GM plans to at least double the number of its in-house IT experts over the next three years. The company currently outsources about 90 percent of its IT services and provides 10 percent of the work through internal resources. Within the next three to five years, GM hopes to reverse the percentages in part by hiring software developers, database experts, and other IT staff worldwide.
But the company doesn't just want technical expertise; it wants people who are proficient in technology and have a keen knowledge of business processes. "We're looking for IT professionals who understand our business and how we can make it better," Mott says.
One of the factors to consider when building up a skills base is which emerging technologies are most important to the organization. For example, if your company is looking to make a push into big data, what sort of business analytics skills will it need down the road? Or if you're looking to develop more applications in the cloud, what kinds of programming skills will you need to target?
Sometimes a company that's looking to move off outsourcing can find IT talent in its own backyard. Whit.li, a startup that provides relevance technology used by major brands for personalization and insights, tried offshore development of iPad and iPhone applications.
But the model didn't work, says CEO Jack Holt, and the company soon realized a more agile approach with developers nearby would better serve its needs. "We're a lean startup, meaning we release products with minimal functionality, get customer approval, then add more," Holt says. "This strategy, which most young tech companies and even big companies have adopted, is incompatible with IT outsourcing."

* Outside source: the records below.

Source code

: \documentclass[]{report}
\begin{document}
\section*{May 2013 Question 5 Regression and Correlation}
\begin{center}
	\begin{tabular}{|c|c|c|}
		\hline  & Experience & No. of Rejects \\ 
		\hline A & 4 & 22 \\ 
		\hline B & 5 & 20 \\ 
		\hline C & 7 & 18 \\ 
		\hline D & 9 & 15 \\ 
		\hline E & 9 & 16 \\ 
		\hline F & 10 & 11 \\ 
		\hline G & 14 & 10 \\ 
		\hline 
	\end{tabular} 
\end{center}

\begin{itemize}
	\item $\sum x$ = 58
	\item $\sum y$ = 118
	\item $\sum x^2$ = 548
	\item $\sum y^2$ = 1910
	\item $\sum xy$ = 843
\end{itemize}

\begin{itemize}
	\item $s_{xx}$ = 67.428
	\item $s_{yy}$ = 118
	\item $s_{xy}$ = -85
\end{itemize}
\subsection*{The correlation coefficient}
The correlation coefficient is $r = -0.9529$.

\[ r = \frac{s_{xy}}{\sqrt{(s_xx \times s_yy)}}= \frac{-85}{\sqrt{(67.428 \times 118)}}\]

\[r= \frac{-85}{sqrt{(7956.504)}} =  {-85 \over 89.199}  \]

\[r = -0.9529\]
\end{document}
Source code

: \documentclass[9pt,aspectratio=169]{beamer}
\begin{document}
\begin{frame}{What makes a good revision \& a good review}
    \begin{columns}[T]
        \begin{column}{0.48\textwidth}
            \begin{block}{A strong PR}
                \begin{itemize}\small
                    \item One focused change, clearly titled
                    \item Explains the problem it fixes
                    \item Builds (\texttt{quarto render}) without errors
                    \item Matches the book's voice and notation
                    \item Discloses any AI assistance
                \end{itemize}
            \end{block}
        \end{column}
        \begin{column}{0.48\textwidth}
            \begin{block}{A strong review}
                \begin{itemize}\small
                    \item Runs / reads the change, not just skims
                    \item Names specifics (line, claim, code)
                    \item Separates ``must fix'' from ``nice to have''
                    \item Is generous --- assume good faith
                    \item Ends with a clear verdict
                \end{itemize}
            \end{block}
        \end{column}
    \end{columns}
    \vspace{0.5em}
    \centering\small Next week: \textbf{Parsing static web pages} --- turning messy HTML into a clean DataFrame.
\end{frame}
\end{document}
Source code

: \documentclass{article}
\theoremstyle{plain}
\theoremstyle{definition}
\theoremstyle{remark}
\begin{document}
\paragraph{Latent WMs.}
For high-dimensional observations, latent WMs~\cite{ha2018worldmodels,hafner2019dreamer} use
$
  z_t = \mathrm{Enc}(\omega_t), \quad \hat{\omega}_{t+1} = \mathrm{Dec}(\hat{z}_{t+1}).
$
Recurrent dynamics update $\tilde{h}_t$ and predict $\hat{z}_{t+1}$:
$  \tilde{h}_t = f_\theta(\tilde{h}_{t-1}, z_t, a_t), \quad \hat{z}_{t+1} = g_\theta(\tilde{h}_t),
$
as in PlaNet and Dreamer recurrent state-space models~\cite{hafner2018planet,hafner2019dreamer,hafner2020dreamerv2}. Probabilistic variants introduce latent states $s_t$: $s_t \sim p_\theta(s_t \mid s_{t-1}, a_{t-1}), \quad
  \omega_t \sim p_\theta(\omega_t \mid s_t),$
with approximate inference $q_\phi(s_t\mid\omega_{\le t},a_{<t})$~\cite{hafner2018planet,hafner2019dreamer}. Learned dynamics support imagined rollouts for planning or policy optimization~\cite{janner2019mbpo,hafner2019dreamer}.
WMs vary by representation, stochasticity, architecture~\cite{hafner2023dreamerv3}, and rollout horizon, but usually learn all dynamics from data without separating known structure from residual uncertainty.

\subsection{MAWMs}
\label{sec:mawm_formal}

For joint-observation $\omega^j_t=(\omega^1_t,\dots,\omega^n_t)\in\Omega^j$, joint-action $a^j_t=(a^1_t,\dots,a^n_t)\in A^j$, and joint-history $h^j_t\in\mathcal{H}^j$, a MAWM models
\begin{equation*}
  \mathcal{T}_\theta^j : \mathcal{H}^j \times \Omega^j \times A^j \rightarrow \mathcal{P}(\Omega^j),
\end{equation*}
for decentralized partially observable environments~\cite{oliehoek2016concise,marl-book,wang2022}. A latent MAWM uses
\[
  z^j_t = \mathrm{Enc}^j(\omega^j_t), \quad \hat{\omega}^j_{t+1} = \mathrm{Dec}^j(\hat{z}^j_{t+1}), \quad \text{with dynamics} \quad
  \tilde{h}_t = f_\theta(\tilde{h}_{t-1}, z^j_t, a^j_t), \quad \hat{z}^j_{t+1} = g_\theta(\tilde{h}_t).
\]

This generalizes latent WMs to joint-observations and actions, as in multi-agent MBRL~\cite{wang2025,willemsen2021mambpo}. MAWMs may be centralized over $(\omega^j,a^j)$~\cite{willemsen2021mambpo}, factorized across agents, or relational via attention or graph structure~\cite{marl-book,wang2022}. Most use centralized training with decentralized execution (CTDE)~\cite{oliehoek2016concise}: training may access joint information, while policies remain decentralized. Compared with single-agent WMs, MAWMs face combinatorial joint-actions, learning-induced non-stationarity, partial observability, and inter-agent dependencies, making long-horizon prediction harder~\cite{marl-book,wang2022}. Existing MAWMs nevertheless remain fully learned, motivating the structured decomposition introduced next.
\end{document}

Whit.li didn't have to look beyond its hometown of Austin, Texas, to find many of the IT skills it needed.
"It's a strong second-tier city where Whit.li is perceived as the top of the list for cool tech companies to work for," Holt says. "Financially speaking, you get more work, faster from in-house talent. So the cost per release is around 20 to 30 percent lower and 40 to 50 percent faster."
The decision to insource IT -- like the decision to outsource IT in the first place -- is a big step for any company. As with any significant IT initiative, if insourcing doesn't have strong support from the CEO, CFO, and key senior executives, it is likely to fail. At GM, it was important that the entire executive team support the planned change in outsourcing strategy, Mott says.
"Anytime a company is embarking on change, it is [critical] that your senior leadership is leading that," he says. "IT touches every element of the modern company; there's not a part of the business that is not touched in some way in terms of systems used. When you are going to make a fundamental change, then everybody needs to be ready to embrace that change."
The faster a company plans to make the change and the broader the impact of that change, the more vital it is that senior executives are on the same page as IT, Mott says.
In addition to having full executive support, IT needs to work closely with other areas of the organization, such as human resources, finance, product development, customer service, and sales and marketing, to determine how the move will effect those areas and to solicit input from non-IT representatives.